The path should still be selected. Go to the Curve controls, and find the "Path Animation" section. In the animation controls, set the current frame number to be the starting frame for the path animation (200 or a little later). In the Path Animation controls, make sure that the "Evaluation Time" is set to zero, as shown at the right. The Evaluation Time runs from 0 up to the number of frames in the path animation. Point your mouse at the "Evaluation Time" field, and hit the "I" key to insert a key frame. The field will change from green to yellow. Move the animation controls to the frame where the path animation should end (about 300?). Set the "Evaluation Time" to 100, point your mouse at it and hit "I" again to insert the second key frame. Now, as you drag the green line in the animation controls between the two key frames, the particle emitter should move along the path—while it is emitting particles.
You might take some time to adjust the shape of the path and the properties of the particle system, if necessary.
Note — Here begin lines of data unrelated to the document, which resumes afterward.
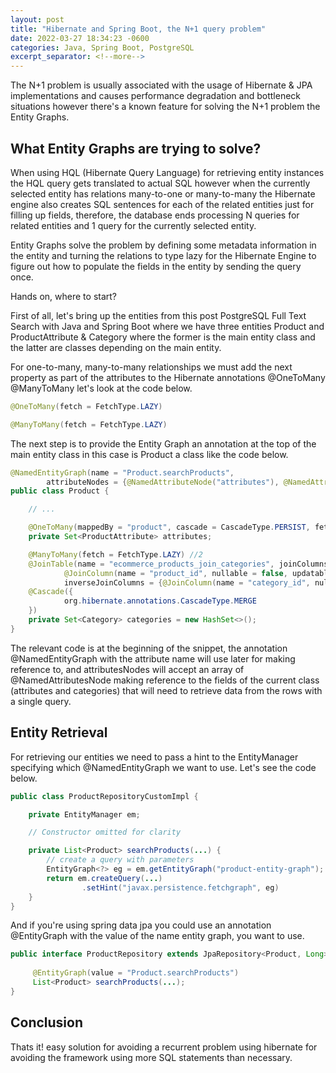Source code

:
 ```yaml
---
layout: post
title: "Hibernate and Spring Boot, the N+1 query problem"
date: 2022-03-27 18:34:23 -0600
categories: Java, Spring Boot, PostgreSQL
excerpt_separator: <!--more-->
---
```

The N+1 problem is usually associated with the usage of Hibernate & JPA implementations and causes performance degradation and bottleneck situations however there's a known feature for solving the N+1 problem the Entity Graphs.

<!--more-->

## What Entity Graphs are trying to solve?

When using HQL (Hibernate Query Language) for retrieving entity instances the HQL query gets translated to actual SQL however when the currently selected entity has relations many-to-one or many-to-many the Hibernate engine also creates SQL sentences for each of the related entities just for filling up fields, therefore, the database ends processing N queries for related entities and 1 query for the currently selected entity.

Entity Graphs solve the problem by defining some metadata information in the entity and turning the relations to type lazy for the Hibernate Engine to figure out how to populate the fields in the entity by sending the query once.

Hands on, where to start?

First of all, let's bring up the entities from this post PostgreSQL Full Text Search with Java and Spring Boot where we have three entities Product and ProductAttribute & Category where the former is the main entity class and the latter are classes depending on the main entity.

For one-to-many, many-to-many relationships we must add the next property as part of the attributes to the Hibernate annotations @OneToMany  @ManyToMany let's look at the code below.

```java
@OneToMany(fetch = FetchType.LAZY)

@ManyToMany(fetch = FetchType.LAZY)
```

The next step is to provide the Entity Graph an annotation at the top of the main entity class in this case is Product a class like the code below.

```java
@NamedEntityGraph(name = "Product.searchProducts",
        attributeNodes = {@NamedAttributeNode("attributes"), @NamedAttributeNode("categories")}) //3
public class Product {

    // ...

    @OneToMany(mappedBy = "product", cascade = CascadeType.PERSIST, fetch = FetchType.LAZY) //1
    private Set<ProductAttribute> attributes;

    @ManyToMany(fetch = FetchType.LAZY) //2
    @JoinTable(name = "ecommerce_products_join_categories", joinColumns = {
            @JoinColumn(name = "product_id", nullable = false, updatable = false)},
            inverseJoinColumns = {@JoinColumn(name = "category_id", nullable = false, updatable = false)})
    @Cascade({
            org.hibernate.annotations.CascadeType.MERGE
    })
    private Set<Category> categories = new HashSet<>();
}
```

The relevant code is at the beginning of the snippet, the annotation @NamedEntityGraph with the attribute name will use later for making reference to, and attributesNodes will accept an array of @NamedAttributesNode making reference to the fields of the current class (attributes and categories) that will need to retrieve data from the rows with a single query.

## Entity Retrieval

For retrieving our entities we need to pass a hint to the EntityManager specifying which @NamedEntityGraph we want to use. Let's see the code below.

```java
public class ProductRepositoryCustomImpl {

    private EntityManager em;

    // Constructor omitted for clarity

    private List<Product> searchProducts(...) {
        // create a query with parameters
        EntityGraph<?> eg = em.getEntityGraph("product-entity-graph");
        return em.createQuery(...)
                .setHint("javax.persistence.fetchgraph", eg)
    }
}
```

And if you're using spring data jpa you could use an annotation @EntityGraph with the value of the name entity graph, you want to use.

```java
public interface ProductRepository extends JpaRepository<Product, Long> {
    
     @EntityGraph(value = "Product.searchProducts")
     List<Product> searchProducts(...);
}
```

## Conclusion

Thats it! easy solution for avoiding a recurrent problem using hibernate for avoiding the framework using more SQL statements than necessary.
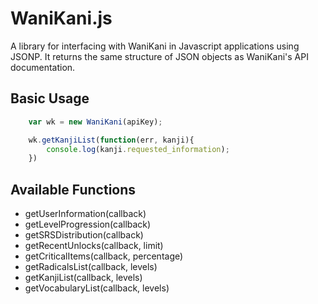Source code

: WaniKani.js
===========

A library for interfacing with WaniKani in Javascript applications using JSONP. It returns the same structure of JSON objects as WaniKani's API documentation.


Basic Usage
-----------

```javascript
	var wk = new WaniKani(apiKey);

	wk.getKanjiList(function(err, kanji){
		console.log(kanji.requested_information);
	})

```


Available Functions
-------------------
* getUserInformation(callback)
* getLevelProgression(callback)
* getSRSDistribution(callback)
* getRecentUnlocks(callback, limit)
* getCriticalItems(callback, percentage)
* getRadicalsList(callback, levels)
* getKanjiList(callback, levels)
* getVocabularyList(callback, levels)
After all the effort of getting the particle system working, the next segment of the animation is another easy keyframe animation. After the magic, Frosty awakens. He looks up, then looks left and right, then faces forward again, and smiles. Except for the smile, you can implement this by animating the rotation of Frosty's head. (The hat and the pieces of coal that make up Frosty's face are parented to the head, so they move along with it.) You only need rotation keyframes. It's good to put a brief pause between each motion. For example, after you rotate Frosty's head to make him look up, you should have several frames where the rotation doesn't change.
After the head motion, you can make Frosty smile by animating the pieces of coal that make up his mouth. In this case, you are only animating the location of the pieces. You need a starting keyframe and an ending keyframe for each piece. Note that if you just move a piece of coal up, it will also move deeper into Frosty's head, so you will have to move it forward as well. It will probably be easiest to set up this part of the animation if you select the head and the pieces of coal and hit Numpad-/" to zoom in on just those objects.
After implementing the animation that I designed, you should add at least one other animated feature to the scene. For example: Make it snow (by putting a mesh plane above the scene and using using a particle system on the plane to create the snow). Make Frosty wave goodbye (but this is probably too simple to be your only extra animation). Have Frosty turn away and move off into the distance looking for adventure (all parts of Frosty are parented, directly or indirectly, to the bottom sphere, so you just have to animate that sphere). Make some trees or flowers pop up through the ground at the end. Add a scrolling title at the end that says Merry Christmas. Or maybe Frosty's eyes and the spotlight turn red, he grows fangs, and it says Happy Halloween!
Before rendering the final animation, set the "End" frame in the animation controls to be the last frame number for your animation. When you render an animation, the animation will include just the frame numbers between the Start and the End frames. And don't forget to set the output format! You can stop the rendering, if necessary, by hitting the ESCape key. The full animation will take some time to render.